* What you are asked to do *
Reproduce the listing below precisely, leaving every line intact.

* Source records *
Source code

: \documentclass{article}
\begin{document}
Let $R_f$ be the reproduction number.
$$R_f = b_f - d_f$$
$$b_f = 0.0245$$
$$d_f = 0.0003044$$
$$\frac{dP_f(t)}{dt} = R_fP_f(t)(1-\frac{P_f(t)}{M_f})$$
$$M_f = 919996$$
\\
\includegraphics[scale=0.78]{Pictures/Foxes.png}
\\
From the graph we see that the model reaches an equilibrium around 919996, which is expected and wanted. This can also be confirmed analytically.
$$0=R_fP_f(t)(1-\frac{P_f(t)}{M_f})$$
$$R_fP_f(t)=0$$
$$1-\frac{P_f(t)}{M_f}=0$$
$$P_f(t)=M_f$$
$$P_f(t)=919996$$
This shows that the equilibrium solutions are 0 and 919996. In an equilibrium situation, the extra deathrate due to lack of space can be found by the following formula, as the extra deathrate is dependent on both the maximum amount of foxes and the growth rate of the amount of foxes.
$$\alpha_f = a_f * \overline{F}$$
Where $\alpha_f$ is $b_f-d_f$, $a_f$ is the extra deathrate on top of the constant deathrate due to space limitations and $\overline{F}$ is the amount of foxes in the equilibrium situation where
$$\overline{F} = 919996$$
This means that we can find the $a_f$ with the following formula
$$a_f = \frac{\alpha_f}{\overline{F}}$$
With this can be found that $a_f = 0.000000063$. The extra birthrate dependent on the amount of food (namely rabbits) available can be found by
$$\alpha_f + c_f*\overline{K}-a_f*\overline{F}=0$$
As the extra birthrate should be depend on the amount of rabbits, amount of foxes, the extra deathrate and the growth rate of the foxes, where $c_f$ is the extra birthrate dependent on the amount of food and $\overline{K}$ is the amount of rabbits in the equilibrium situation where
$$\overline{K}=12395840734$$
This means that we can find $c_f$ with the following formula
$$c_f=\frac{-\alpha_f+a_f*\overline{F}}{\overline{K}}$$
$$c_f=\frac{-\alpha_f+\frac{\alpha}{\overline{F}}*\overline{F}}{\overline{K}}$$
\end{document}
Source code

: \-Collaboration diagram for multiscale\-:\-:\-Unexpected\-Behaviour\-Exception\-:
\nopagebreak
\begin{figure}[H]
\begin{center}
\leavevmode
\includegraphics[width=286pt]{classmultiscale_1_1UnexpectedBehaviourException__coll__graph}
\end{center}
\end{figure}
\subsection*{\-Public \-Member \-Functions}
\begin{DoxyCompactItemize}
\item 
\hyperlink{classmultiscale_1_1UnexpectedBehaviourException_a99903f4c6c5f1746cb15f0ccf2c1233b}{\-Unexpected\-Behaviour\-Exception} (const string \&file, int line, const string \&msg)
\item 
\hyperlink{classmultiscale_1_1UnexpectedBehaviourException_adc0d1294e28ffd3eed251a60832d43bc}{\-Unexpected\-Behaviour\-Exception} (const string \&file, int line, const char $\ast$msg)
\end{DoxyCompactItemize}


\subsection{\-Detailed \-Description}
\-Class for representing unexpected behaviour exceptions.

* Answer to this exercise *
Source code

: \documentclass{article}
\begin{document}
Let $R_f$ be the reproduction number.
$$R_f = b_f - d_f$$
$$b_f = 0.0245$$
$$d_f = 0.0003044$$
$$\frac{dP_f(t)}{dt} = R_fP_f(t)(1-\frac{P_f(t)}{M_f})$$
$$M_f = 919996$$
\\
\includegraphics[scale=0.78]{Pictures/Foxes.png}
\\
From the graph we see that the model reaches an equilibrium around 919996, which is expected and wanted. This can also be confirmed analytically.
$$0=R_fP_f(t)(1-\frac{P_f(t)}{M_f})$$
$$R_fP_f(t)=0$$
$$1-\frac{P_f(t)}{M_f}=0$$
$$P_f(t)=M_f$$
$$P_f(t)=919996$$
This shows that the equilibrium solutions are 0 and 919996. In an equilibrium situation, the extra deathrate due to lack of space can be found by the following formula, as the extra deathrate is dependent on both the maximum amount of foxes and the growth rate of the amount of foxes.
$$\alpha_f = a_f * \overline{F}$$
Where $\alpha_f$ is $b_f-d_f$, $a_f$ is the extra deathrate on top of the constant deathrate due to space limitations and $\overline{F}$ is the amount of foxes in the equilibrium situation where
$$\overline{F} = 919996$$
This means that we can find the $a_f$ with the following formula
$$a_f = \frac{\alpha_f}{\overline{F}}$$
With this can be found that $a_f = 0.000000063$. The extra birthrate dependent on the amount of food (namely rabbits) available can be found by
$$\alpha_f + c_f*\overline{K}-a_f*\overline{F}=0$$
As the extra birthrate should be depend on the amount of rabbits, amount of foxes, the extra deathrate and the growth rate of the foxes, where $c_f$ is the extra birthrate dependent on the amount of food and $\overline{K}$ is the amount of rabbits in the equilibrium situation where
$$\overline{K}=12395840734$$
This means that we can find $c_f$ with the following formula
$$c_f=\frac{-\alpha_f+a_f*\overline{F}}{\overline{K}}$$
$$c_f=\frac{-\alpha_f+\frac{\alpha}{\overline{F}}*\overline{F}}{\overline{K}}$$
\end{document}
Source code

: \-Collaboration diagram for multiscale\-:\-:\-Unexpected\-Behaviour\-Exception\-:
\nopagebreak
\begin{figure}[H]
\begin{center}
\leavevmode
\includegraphics[width=286pt]{classmultiscale_1_1UnexpectedBehaviourException__coll__graph}
\end{center}
\end{figure}
\subsection*{\-Public \-Member \-Functions}
\begin{DoxyCompactItemize}
\item 
\hyperlink{classmultiscale_1_1UnexpectedBehaviourException_a99903f4c6c5f1746cb15f0ccf2c1233b}{\-Unexpected\-Behaviour\-Exception} (const string \&file, int line, const string \&msg)
\item 
\hyperlink{classmultiscale_1_1UnexpectedBehaviourException_adc0d1294e28ffd3eed251a60832d43bc}{\-Unexpected\-Behaviour\-Exception} (const string \&file, int line, const char $\ast$msg)
\end{DoxyCompactItemize}


\subsection{\-Detailed \-Description}
\-Class for representing unexpected behaviour exceptions.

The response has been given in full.